When using the Socket model to implement network communication, you need to go through multiple steps such as creating a Socket, listening to the port, processing connections, and reading and writing requests. Now let's take a closer look at the key operations in these steps to help We analyze the deficiencies in the Socket model.

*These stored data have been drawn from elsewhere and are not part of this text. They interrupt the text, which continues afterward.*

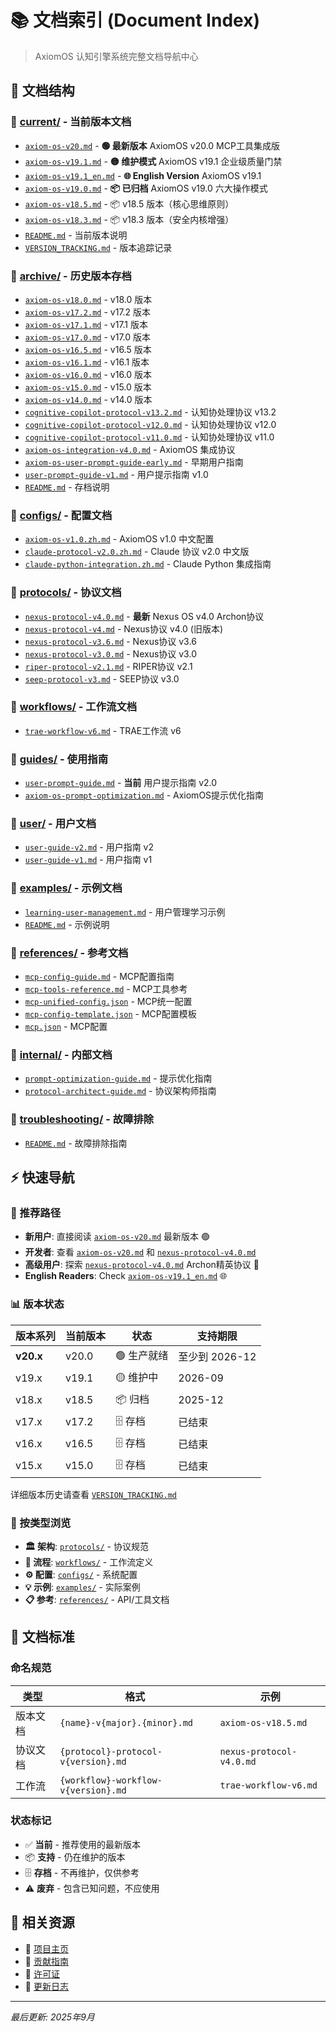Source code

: # 📚 文档索引 (Document Index)

> AxiomOS 认知引擎系统完整文档导航中心

## 📁 文档结构

### 📂 [current/](./current/) - 当前版本文档
- [`axiom-os-v20.md`](./current/axiom-os-v20.md) - **🟢 最新版本** AxiomOS v20.0 MCP工具集成版
- [`axiom-os-v19.1.md`](./current/axiom-os-v19.1.md) - **🟡 维护模式** AxiomOS v19.1 企业级质量门禁
- [`axiom-os-v19.1_en.md`](./current/axiom-os-v19.1_en.md) - **🌐 English Version** AxiomOS v19.1
- [`axiom-os-v19.0.md`](./current/axiom-os-v19.0.md) - **📦 已归档** AxiomOS v19.0 六大操作模式
- [`axiom-os-v18.5.md`](./current/axiom-os-v18.5.md) - 📦 v18.5 版本（核心思维原则）
- [`axiom-os-v18.3.md`](./current/axiom-os-v18.3.md) - 📦 v18.3 版本（安全内核增强）
- [`README.md`](./current/README.md) - 当前版本说明
- [`VERSION_TRACKING.md`](./current/VERSION_TRACKING.md) - 版本追踪记录

### 📂 [archive/](./archive/) - 历史版本存档
- [`axiom-os-v18.0.md`](./archive/axiom-os-v18.0.md) - v18.0 版本
- [`axiom-os-v17.2.md`](./archive/axiom-os-v17.2.md) - v17.2 版本
- [`axiom-os-v17.1.md`](./archive/axiom-os-v17.1.md) - v17.1 版本
- [`axiom-os-v17.0.md`](./archive/axiom-os-v17.0.md) - v17.0 版本
- [`axiom-os-v16.5.md`](./archive/axiom-os-v16.5.md) - v16.5 版本
- [`axiom-os-v16.1.md`](./archive/axiom-os-v16.1.md) - v16.1 版本
- [`axiom-os-v16.0.md`](./archive/axiom-os-v16.0.md) - v16.0 版本
- [`axiom-os-v15.0.md`](./archive/axiom-os-v15.0.md) - v15.0 版本
- [`axiom-os-v14.0.md`](./archive/axiom-os-v14.0.md) - v14.0 版本
- [`cognitive-copilot-protocol-v13.2.md`](./archive/cognitive-copilot-protocol-v13.2.md) - 认知协处理协议 v13.2
- [`cognitive-copilot-protocol-v12.0.md`](./archive/cognitive-copilot-protocol-v12.0.md) - 认知协处理协议 v12.0
- [`cognitive-copilot-protocol-v11.0.md`](./archive/cognitive-copilot-protocol-v11.0.md) - 认知协处理协议 v11.0
- [`axiom-os-integration-v4.0.md`](./archive/axiom-os-integration-v4.0.md) - AxiomOS 集成协议
- [`axiom-os-user-prompt-guide-early.md`](./archive/axiom-os-user-prompt-guide-early.md) - 早期用户指南
- [`user-prompt-guide-v1.md`](./archive/user-prompt-guide-v1.md) - 用户提示指南 v1.0
- [`README.md`](./archive/README.md) - 存档说明

### 📂 [configs/](./configs/) - 配置文档
- [`axiom-os-v1.0.zh.md`](./configs/axiom-os-v1.0.zh.md) - AxiomOS v1.0 中文配置
- [`claude-protocol-v2.0.zh.md`](./configs/claude-protocol-v2.0.zh.md) - Claude 协议 v2.0 中文版
- [`claude-python-integration.zh.md`](./configs/claude-python-integration.zh.md) - Claude Python 集成指南

### 📂 [protocols/](./protocols/) - 协议文档
- [`nexus-protocol-v4.0.md`](./protocols/nexus-protocol-v4.0.md) - **最新** Nexus OS v4.0 Archon协议
- [`nexus-protocol-v4.md`](./protocols/nexus-protocol-v4.md) - Nexus协议 v4.0 (旧版本)
- [`nexus-protocol-v3.6.md`](./protocols/nexus-protocol-v3.6.md) - Nexus协议 v3.6
- [`nexus-protocol-v3.0.md`](./protocols/nexus-protocol-v3.0.md) - Nexus协议 v3.0
- [`riper-protocol-v2.1.md`](./protocols/riper-protocol-v2.1.md) - RIPER协议 v2.1
- [`seep-protocol-v3.md`](./protocols/seep-protocol-v3.md) - SEEP协议 v3.0

### 📂 [workflows/](./workflows/) - 工作流文档
- [`trae-workflow-v6.md`](./workflows/trae-workflow-v6.md) - TRAE工作流 v6

### 📂 [guides/](./guides/) - 使用指南
- [`user-prompt-guide.md`](./guides/user-prompt-guide.md) - **当前** 用户提示指南 v2.0
- [`axiom-os-prompt-optimization.md`](./guides/axiom-os-prompt-optimization.md) - AxiomOS提示优化指南

### 📂 [user/](./user/) - 用户文档
- [`user-guide-v2.md`](./user/user-guide-v2.md) - 用户指南 v2
- [`user-guide-v1.md`](./user/user-guide-v1.md) - 用户指南 v1

### 📂 [examples/](./examples/) - 示例文档
- [`learning-user-management.md`](./examples/learning-user-management.md) - 用户管理学习示例
- [`README.md`](./examples/README.md) - 示例说明

### 📂 [references/](./references/) - 参考文档
- [`mcp-config-guide.md`](./references/mcp-config-guide.md) - MCP配置指南
- [`mcp-tools-reference.md`](./references/mcp-tools-reference.md) - MCP工具参考
- [`mcp-unified-config.json`](./references/mcp-unified-config.json) - MCP统一配置
- [`mcp-config-template.json`](./references/mcp-config-template.json) - MCP配置模板
- [`mcp.json`](./references/mcp.json) - MCP配置

### 📂 [internal/](./internal/) - 内部文档
- [`prompt-optimization-guide.md`](./internal/prompt-optimization-guide.md) - 提示优化指南
- [`protocol-architect-guide.md`](./internal/protocol-architect-guide.md) - 协议架构师指南

### 📂 [troubleshooting/](./troubleshooting/) - 故障排除
- [`README.md`](./troubleshooting/README.md) - 故障排除指南

## ⚡ 快速导航

### 🎯 推荐路径
- **新用户**: 直接阅读 [`axiom-os-v20.md`](./current/axiom-os-v20.md) 最新版本 🟢
- **开发者**: 查看 [`axiom-os-v20.md`](./current/axiom-os-v20.md) 和 [`nexus-protocol-v4.0.md`](./protocols/nexus-protocol-v4.0.md)
- **高级用户**: 探索 [`nexus-protocol-v4.0.md`](./protocols/nexus-protocol-v4.0.md) Archon精英协议 🚀
- **English Readers**: Check [`axiom-os-v19.1_en.md`](./current/axiom-os-v19.1_en.md) 🌐

### 📊 版本状态

| 版本系列 | 当前版本 | 状态 | 支持期限 |
|---------|----------|------|----------|
| **v20.x** | v20.0 | 🟢 生产就绪 | 至少到 2026-12 |
| v19.x | v19.1 | 🟡 维护中 | 2026-09 |
| v18.x | v18.5 | 📦 归档 | 2025-12 |
| v17.x | v17.2 | 🗄️ 存档 | 已结束 |
| v16.x | v16.5 | 🗄️ 存档 | 已结束 |
| v15.x | v15.0 | 🗄️ 存档 | 已结束 |

详细版本历史请查看 [`VERSION_TRACKING.md`](./current/VERSION_TRACKING.md)

### 📂 按类型浏览
- **🏛️ 架构**: [`protocols/`](./protocols/) - 协议规范
- **🔄 流程**: [`workflows/`](./workflows/) - 工作流定义
- **⚙️ 配置**: [`configs/`](./configs/) - 系统配置
- **💡 示例**: [`examples/`](./examples/) - 实际案例
- **📋 参考**: [`references/`](./references/) - API/工具文档

## 📝 文档标准

### 命名规范
| 类型 | 格式 | 示例 |
|------|------|------|
| 版本文档 | `{name}-v{major}.{minor}.md` | `axiom-os-v18.5.md` |
| 协议文档 | `{protocol}-protocol-v{version}.md` | `nexus-protocol-v4.0.md` |
| 工作流 | `{workflow}-workflow-v{version}.md` | `trae-workflow-v6.md` |

### 状态标记
- ✅ **当前** - 推荐使用的最新版本
- 📦 **支持** - 仍在维护的版本
- 🗄️ **存档** - 不再维护，仅供参考
- ⚠️ **废弃** - 包含已知问题，不应使用

## 🔗 相关资源
- 📖 [项目主页](../README.md)
- 🤝 [贡献指南](../CONTRIBUTING.md)
- 📜 [许可证](../LICENSE)
- 📝 [更新日志](../CHANGELOG.md)

---
*最后更新: 2025年9月*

First of all, when we need to let the server and the client communicate, we can create a listening socket (Listening Socket) that listens to the client connection on the server side through the following three steps:
Call the socket function to create a socket. Under normal circumstances, we call this socket an active socket
Call the bind function to bind the active socket to the IP and listening port of the current server;
Call the listen function to convert the active socket into a listening socket and start listening for client connections.
After completing the above three steps, the server can receive the client’s connection request. In order to receive the client's connection request in a timely manner, we can run a loop process in which the accept function is called to receive the client's connection request.
What you need to note here is that the accept function is a blocking function. That is to say, if there is no client connection request at this time, then the server-side execution process will always be blocked in the accept function. Once a client connection request arrives, accept will no longer block, but process the connection request, establish a connection with the client, and return the Connected Socket.
Finally, the server can receive and process read and write requests on the connected socket just returned by calling the recv or send function, or send data to the client.
Code:
listenSocket = socket(); //调用socket系统调用创建一个主动套接字 bind(listenSocket); //绑定地址和端口 listen(listenSocket); //将默认的主动套接字转换为服务器使用的被动套接字,也就是监听套接字 while(1) { //循环监听是否有客户端连接请求到来 connSocket = accept(listenSocket);//接受客户端连接 recv(connSocket);//从客户端读取数据,只能同时处理一个客户端 send(connSocket);//给客户端返回数据,只能同时处理一个客户端 }
However, from the above code, you may find that although it can achieve communication between the server and the client, every time the program calls the accept function, it only Can handle a client connection. Therefore, if we want to handle multiple concurrent client requests, we need to use multi-threading to handle requests on multiple client connections established through the accept function.
After using this method, we need to create a thread after the accept function returns the connected socket, and pass the connected socket to the created thread, which will be responsible for the connected socket. Subsequent data reading and writing on the word. At the same time, the server-side execution process will call the accept function again and wait for the next client connection.
Multi-threading:
listenSocket = socket(); //调用socket系统调用创建一个主动套接字 bind(listenSocket); //绑定地址和端口 listen(listenSocket); //将默认的主动套接字转换为服务器使用的被动套接字,也就是监听套接字 while(1) { //循环监听是否有客户端连接请求到来 connSocket = accept(listenSocket);//接受客户端连接 pthread_create(processData, connSocket);//创建新线程对已连接套接字进行处理 } processData(connSocket){ recv(connSocket);//从客户端读取数据,只能同时处理一个客户端 send(connSocket);//给客户端返回数据,只能同时处理一个客户端 }
Although this method can improve the concurrent processing capability of the server, the main execution process of Redis is executed by one thread and cannot be improved using multi-threading. Concurrent processing capabilities. Therefore, this method does not work for redis.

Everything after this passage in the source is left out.